**Exercise aim**
Output every line from the beginning of the records through the line that contains "assert that everything", exactly as it appears.

**Data provided**
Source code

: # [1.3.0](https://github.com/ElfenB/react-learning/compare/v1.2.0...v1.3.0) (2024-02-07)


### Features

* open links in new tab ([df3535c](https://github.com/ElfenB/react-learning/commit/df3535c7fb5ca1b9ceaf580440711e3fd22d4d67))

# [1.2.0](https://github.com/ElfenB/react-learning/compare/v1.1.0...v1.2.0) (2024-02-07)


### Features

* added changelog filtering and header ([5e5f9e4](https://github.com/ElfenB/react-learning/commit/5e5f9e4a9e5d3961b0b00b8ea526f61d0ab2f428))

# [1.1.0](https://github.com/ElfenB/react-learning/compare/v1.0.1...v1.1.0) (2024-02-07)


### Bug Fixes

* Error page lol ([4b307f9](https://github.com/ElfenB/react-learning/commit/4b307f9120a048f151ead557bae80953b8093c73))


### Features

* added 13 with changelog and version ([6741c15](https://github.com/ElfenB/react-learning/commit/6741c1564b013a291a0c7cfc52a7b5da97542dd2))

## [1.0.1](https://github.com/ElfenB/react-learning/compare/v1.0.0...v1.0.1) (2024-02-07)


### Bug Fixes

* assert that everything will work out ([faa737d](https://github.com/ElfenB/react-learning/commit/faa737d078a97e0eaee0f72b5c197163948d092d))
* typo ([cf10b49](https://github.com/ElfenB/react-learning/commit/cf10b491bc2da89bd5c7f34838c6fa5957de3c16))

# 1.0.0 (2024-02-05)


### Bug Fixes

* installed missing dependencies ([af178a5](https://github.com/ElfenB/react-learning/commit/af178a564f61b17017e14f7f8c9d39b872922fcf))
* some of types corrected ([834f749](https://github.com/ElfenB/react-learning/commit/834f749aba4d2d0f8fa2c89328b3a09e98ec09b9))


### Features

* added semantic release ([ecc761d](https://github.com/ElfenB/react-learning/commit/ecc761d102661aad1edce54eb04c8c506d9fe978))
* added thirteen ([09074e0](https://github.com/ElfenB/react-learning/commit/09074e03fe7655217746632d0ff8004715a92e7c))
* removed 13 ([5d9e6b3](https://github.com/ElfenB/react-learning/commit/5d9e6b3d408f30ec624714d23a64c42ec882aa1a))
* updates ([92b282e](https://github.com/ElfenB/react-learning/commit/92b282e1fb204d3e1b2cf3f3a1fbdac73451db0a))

**Reply to the task**
Source code

: # [1.3.0](https://github.com/ElfenB/react-learning/compare/v1.2.0...v1.3.0) (2024-02-07)


### Features

* open links in new tab ([df3535c](https://github.com/ElfenB/react-learning/commit/df3535c7fb5ca1b9ceaf580440711e3fd22d4d67))

# [1.2.0](https://github.com/ElfenB/react-learning/compare/v1.1.0...v1.2.0) (2024-02-07)


### Features

* added changelog filtering and header ([5e5f9e4](https://github.com/ElfenB/react-learning/commit/5e5f9e4a9e5d3961b0b00b8ea526f61d0ab2f428))

# [1.1.0](https://github.com/ElfenB/react-learning/compare/v1.0.1...v1.1.0) (2024-02-07)


### Bug Fixes

* Error page lol ([4b307f9](https://github.com/ElfenB/react-learning/commit/4b307f9120a048f151ead557bae80953b8093c73))


### Features

* added 13 with changelog and version ([6741c15](https://github.com/ElfenB/react-learning/commit/6741c1564b013a291a0c7cfc52a7b5da97542dd2))

## [1.0.1](https://github.com/ElfenB/react-learning/compare/v1.0.0...v1.0.1) (2024-02-07)


### Bug Fixes

* assert that everything will work out ([faa737d](https://github.com/ElfenB/react-learning/commit/faa737d078a97e0eaee0f72b5c197163948d092d))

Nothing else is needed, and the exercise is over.